- **WORK TO COMPLETE**: Where "シングル" occurs in a line of the entries below, copy that line.

- **DATA IN THIS EXERCISE**:
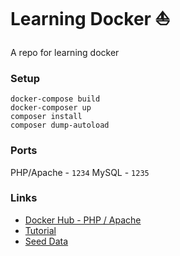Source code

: # Learning Docker ⛵️

A repo for learning docker

### Setup

```
docker-compose build
docker-composer up
composer install
composer dump-autoload
```

### Ports
PHP/Apache - `1234`
MySQL - `1235`

### Links
 - [Docker Hub - PHP / Apache](https://hub.docker.com/layers/library/php/8.2-apache/images/sha256-ea110a6b764ad7fcfef9ca644afd3af3968f54a1fb4a5de54e4a2750200355bf?context=explore)
 - [Tutorial](https://www.youtube.com/watch?v=zWyggxV51oQ)
 - [Seed Data](https://iamvickyav.medium.com/mysql-init-script-on-docker-compose-e53677102e48)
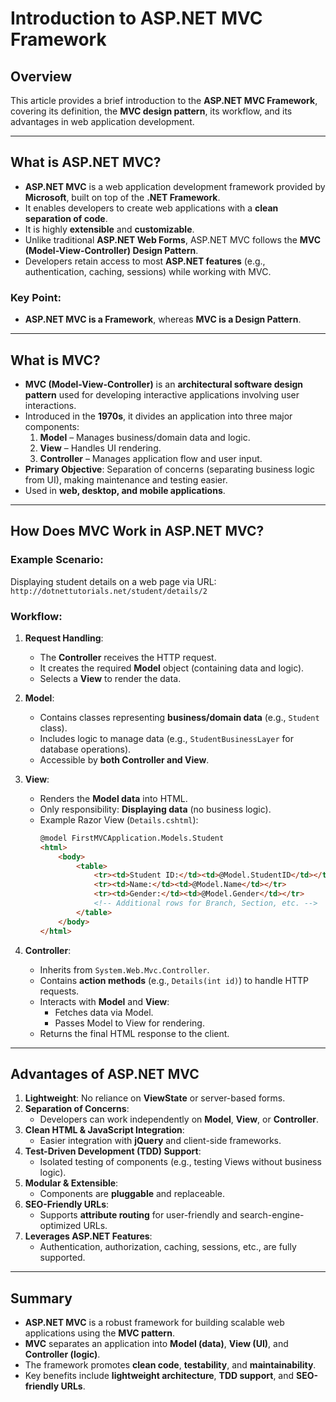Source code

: # Introduction to ASP.NET MVC Framework

## Overview
This article provides a brief introduction to the **ASP.NET MVC Framework**, covering its definition, the **MVC design pattern**, its workflow, and its advantages in web application development.

---

## What is ASP.NET MVC?
- **ASP.NET MVC** is a web application development framework provided by **Microsoft**, built on top of the **.NET Framework**.
- It enables developers to create web applications with a **clean separation of code**.
- It is highly **extensible** and **customizable**.
- Unlike traditional **ASP.NET Web Forms**, ASP.NET MVC follows the **MVC (Model-View-Controller) Design Pattern**.
- Developers retain access to most **ASP.NET features** (e.g., authentication, caching, sessions) while working with MVC.

### Key Point:
- **ASP.NET MVC is a Framework**, whereas **MVC is a Design Pattern**.

---

## What is MVC?
- **MVC (Model-View-Controller)** is an **architectural software design pattern** used for developing interactive applications involving user interactions.
- Introduced in the **1970s**, it divides an application into three major components:
  1. **Model** – Manages business/domain data and logic.
  2. **View** – Handles UI rendering.
  3. **Controller** – Manages application flow and user input.
- **Primary Objective**: Separation of concerns (separating business logic from UI), making maintenance and testing easier.
- Used in **web, desktop, and mobile applications**.

---

## How Does MVC Work in ASP.NET MVC?
### Example Scenario:
Displaying student details on a web page via URL:  
`http://dotnettutorials.net/student/details/2`

### Workflow:
1. **Request Handling**:
   - The **Controller** receives the HTTP request.
   - It creates the required **Model** object (containing data and logic).
   - Selects a **View** to render the data.

2. **Model**:
   - Contains classes representing **business/domain data** (e.g., `Student` class).
   - Includes logic to manage data (e.g., `StudentBusinessLayer` for database operations).
   - Accessible by **both Controller and View**.

3. **View**:
   - Renders the **Model data** into HTML.
   - Only responsibility: **Displaying data** (no business logic).
   - Example Razor View (`Details.cshtml`):
     ```html
     @model FirstMVCApplication.Models.Student
     <html>
         <body>
             <table>
                 <tr><td>Student ID:</td><td>@Model.StudentID</td></tr>
                 <tr><td>Name:</td><td>@Model.Name</td></tr>
                 <tr><td>Gender:</td><td>@Model.Gender</td></tr>
                 <!-- Additional rows for Branch, Section, etc. -->
             </table>
         </body>
     </html>
     ```

4. **Controller**:
   - Inherits from `System.Web.Mvc.Controller`.
   - Contains **action methods** (e.g., `Details(int id)`) to handle HTTP requests.
   - Interacts with **Model** and **View**:
     - Fetches data via Model.
     - Passes Model to View for rendering.
   - Returns the final HTML response to the client.

---

## Advantages of ASP.NET MVC
1. **Lightweight**: No reliance on **ViewState** or server-based forms.
2. **Separation of Concerns**:
   - Developers can work independently on **Model**, **View**, or **Controller**.
3. **Clean HTML & JavaScript Integration**:
   - Easier integration with **jQuery** and client-side frameworks.
4. **Test-Driven Development (TDD) Support**:
   - Isolated testing of components (e.g., testing Views without business logic).
5. **Modular & Extensible**:
   - Components are **pluggable** and replaceable.
6. **SEO-Friendly URLs**:
   - Supports **attribute routing** for user-friendly and search-engine-optimized URLs.
7. **Leverages ASP.NET Features**:
   - Authentication, authorization, caching, sessions, etc., are fully supported.

---

## Summary
- **ASP.NET MVC** is a robust framework for building scalable web applications using the **MVC pattern**.
- **MVC** separates an application into **Model (data)**, **View (UI)**, and **Controller (logic)**.
- The framework promotes **clean code**, **testability**, and **maintainability**.
- Key benefits include **lightweight architecture**, **TDD support**, and **SEO-friendly URLs**.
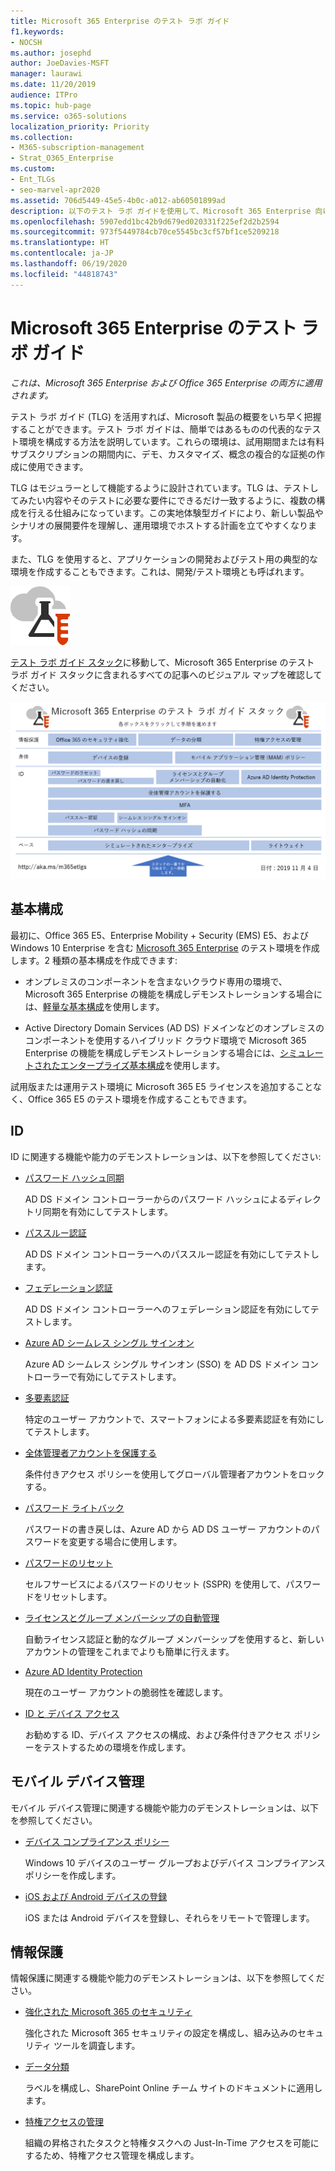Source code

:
 ```yaml
---
title: Microsoft 365 Enterprise のテスト ラボ ガイド
f1.keywords:
- NOCSH
ms.author: josephd
author: JoeDavies-MSFT
manager: laurawi
ms.date: 11/20/2019
audience: ITPro
ms.topic: hub-page
ms.service: o365-solutions
localization_priority: Priority
ms.collection:
- M365-subscription-management
- Strat_O365_Enterprise
ms.custom:
- Ent_TLGs
- seo-marvel-apr2020
ms.assetid: 706d5449-45e5-4b0c-a012-ab60501899ad
description: 以下のテスト ラボ ガイドを使用して、Microsoft 365 Enterprise 向けのデモ、概念実証、または開発/テスト環境を設定します。
ms.openlocfilehash: 5907edd1bc42b9d679ed020331f225ef2d2b2594
ms.sourcegitcommit: 973f5449784cb70ce5545bc3cf57bf1ce5209218
ms.translationtype: HT
ms.contentlocale: ja-JP
ms.lasthandoff: 06/19/2020
ms.locfileid: "44818743"
---
```

# <a name="microsoft-365-for-enterprise-test-lab-guides"></a>Microsoft 365 Enterprise のテスト ラボ ガイド

*これは、Microsoft 365 Enterprise および Office 365 Enterprise の両方に適用されます。*

テスト ラボ ガイド (TLG) を活用すれば、Microsoft 製品の概要をいち早く把握することができます。テスト ラボ ガイドは、簡単ではあるものの代表的なテスト環境を構成する方法を説明しています。これらの環境は、試用期間または有料サブスクリプションの期間内に、デモ、カスタマイズ、概念の複合的な証拠の作成に使用できます。 

TLG はモジュラーとして機能するように設計されています。TLG は、テストしてみたい内容やそのテストに必要な要件にできるだけ一致するように、複数の構成を行える仕組みになっています。この実地体験型ガイドにより、新しい製品やシナリオの展開要件を理解し、運用環境でホストする計画を立てやすくなります。

また、TLG を使用すると、アプリケーションの開発およびテスト用の典型的な環境を作成することもできます。これは、開発/テスト環境とも呼ばれます。
  
![Microsoft クラウドのテスト ラボ ガイド](../media/m365-enterprise-test-lab-guides/cloud-tlg-icon.png)

[テスト ラボ ガイド スタック](../media/m365-enterprise-test-lab-guides/Microsoft365EnterpriseTLGStack.pdf)に移動して、Microsoft 365 Enterprise のテスト ラボ ガイド スタックに含まれるすべての記事へのビジュアル マップを確認してください。

[![The Microsoft 365 Enterprise のテスト ラボ ガイド スタック](../media/m365-enterprise-test-lab-guides/microsoft-365-enterprise-tlg-stack.png)](../media/m365-enterprise-test-lab-guides/Microsoft365EnterpriseTLGStack.pdf)

## <a name="base-configuration"></a>基本構成

最初に、Office 365 E5、Enterprise Mobility + Security (EMS) E5、および Windows 10 Enterprise を含む [Microsoft 365 Enterprise](https://docs.microsoft.com/microsoft-365-enterprise/) のテスト環境を作成します。2 種類の基本構成を作成できます:

- オンプレミスのコンポーネントを含まないクラウド専用の環境で、Microsoft 365 Enterprise の機能を構成しデモンストレーションする場合には、[軽量な基本構成](lightweight-base-configuration-microsoft-365-enterprise.md)を使用します。

- Active Directory Domain Services (AD DS) ドメインなどのオンプレミスのコンポーネントを使用するハイブリッド クラウド環境で Microsoft 365 Enterprise の機能を構成しデモンストレーションする場合には、[シミュレートされたエンタープライズ基本構成](simulated-ent-base-configuration-microsoft-365-enterprise.md)を使用します。

試用版または運用テスト環境に Microsoft 365 E5 ライセンスを追加することなく、Office 365 E5 のテスト環境を作成することもできます。
    
## <a name="identity"></a>ID

ID に関連する機能や能力のデモンストレーションは、以下を参照してください:

- [パスワード ハッシュ同期](password-hash-sync-m365-ent-test-environment.md)
  
   AD DS ドメイン コントローラーからのパスワード ハッシュによるディレクトリ同期を有効にしてテストします。

- [パススルー認証](pass-through-auth-m365-ent-test-environment.md)
  
   AD DS ドメイン コントローラーへのパススルー認証を有効にしてテストします。

- [フェデレーション認証](federated-identity-for-your-office-365-dev-test-environment.md)
  
   AD DS ドメイン コントローラーへのフェデレーション認証を有効にしてテストします。

- [Azure AD シームレス シングル サインオン](single-sign-on-m365-ent-test-environment.md)
  
   Azure AD シームレス シングル サインオン (SSO) を AD DS ドメイン コントローラーで有効にしてテストします。

- [多要素認証](multi-factor-authentication-microsoft-365-test-environment.md)
  
   特定のユーザー アカウントで、スマートフォンによる多要素認証を有効にしてテストします。

- [全体管理者アカウントを保護する](protect-global-administrator-accounts-microsoft-365-test-environment.md)
 
   条件付きアクセス ポリシーを使用してグローバル管理者アカウントをロックする。

- [パスワード ライトバック](password-writeback-m365-ent-test-environment.md)

   パスワードの書き戻しは、Azure AD から AD DS ユーザー アカウントのパスワードを変更する場合に使用します。

- [パスワードのリセット](password-reset-m365-ent-test-environment.md)

   セルフサービスによるパスワードのリセット (SSPR) を使用して、パスワードをリセットします。

- [ライセンスとグループ メンバーシップの自動管理](automate-licenses-group-membership-microsoft-365-test-environment.md)

   自動ライセンス認証と動的なグループ メンバーシップを使用すると、新しいアカウントの管理をこれまでよりも簡単に行えます。

- [Azure AD Identity Protection](azure-ad-identity-protection-microsoft-365-test-environment.md)

   現在のユーザー アカウントの脆弱性を確認します。

- [ID と デバイス アクセス](identity-device-access-m365-test-environment.md)

   お勧めする ID、デバイス アクセスの構成、および条件付きアクセス ポリシーをテストするための環境を作成します。


## <a name="mobile-device-management"></a>モバイル デバイス管理

モバイル デバイス管理に関連する機能や能力のデモンストレーションは、以下を参照してください。

- [デバイス コンプライアンス ポリシー](mam-policies-for-your-microsoft-365-enterprise-dev-test-environment.md)
    
   Windows 10 デバイスのユーザー グループおよびデバイス コンプライアンス ポリシーを作成します。
    
- [iOS および Android デバイスの登録](enroll-ios-and-android-devices-in-your-microsoft-enterprise-365-dev-test-environ.md)
   
   iOS または Android デバイスを登録し、それらをリモートで管理します。


## <a name="information-protection"></a>情報保護

情報保護に関連する機能や能力のデモンストレーションは、以下を参照してください。

- [強化された Microsoft 365 のセキュリティ](increased-o365-security-microsoft-365-enterprise-dev-test-environment.md)
    
   強化された Microsoft 365 セキュリティの設定を構成し、組み込みのセキュリティ ツールを調査します。
  
- [データ分類](data-classification-microsoft-365-enterprise-dev-test-environment.md)
    
   ラベルを構成し、SharePoint Online チーム サイトのドキュメントに適用します。
    
- [特権アクセスの管理](privileged-access-microsoft-365-enterprise-dev-test-environment.md)
    
   組織の昇格されたタスクと特権タスクへの Just-In-Time アクセスを可能にするため、特権アクセス管理を構成します。


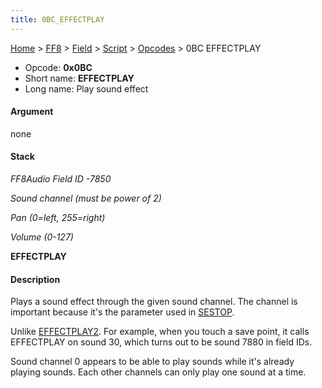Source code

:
 ```yaml
---
title: 0BC_EFFECTPLAY
---
```


[Home](../../../../Main_Page.md) > [FF8](../../../../FF8.md) > [Field](../../../Field.md) > [Script](../../Script.md) > [Opcodes](../Opcodes.md) > 0BC EFFECTPLAY

-   Opcode: **0x0BC**
-   Short name: **EFFECTPLAY**
-   Long name: Play sound effect

#### Argument

none

#### Stack

  
*FF8Audio Field ID -7850*

*Sound channel (must be power of 2)*

*Pan (0=left, 255=right)*

*Volume (0-127)*

**EFFECTPLAY**

#### Description

Plays a sound effect through the given sound channel. The channel is important because it's the parameter used in [SESTOP](0CD_SESTOP.md).

Unlike [EFFECTPLAY2](021_EFFECTPLAY2.md). For example, when you touch a save point, it calls EFFECTPLAY on sound 30, which turns out to be sound 7880 in field IDs.

Sound channel 0 appears to be able to play sounds while it's already playing sounds. Each other channels can only play one sound at a time.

- **ANSWER TO THE PROBLEM**:
- [Azure AD シームレス シングル サインオン](single-sign-on-m365-ent-test-environment.md)
   Azure AD シームレス シングル サインオン (SSO) を AD DS ドメイン コントローラーで有効にしてテストします。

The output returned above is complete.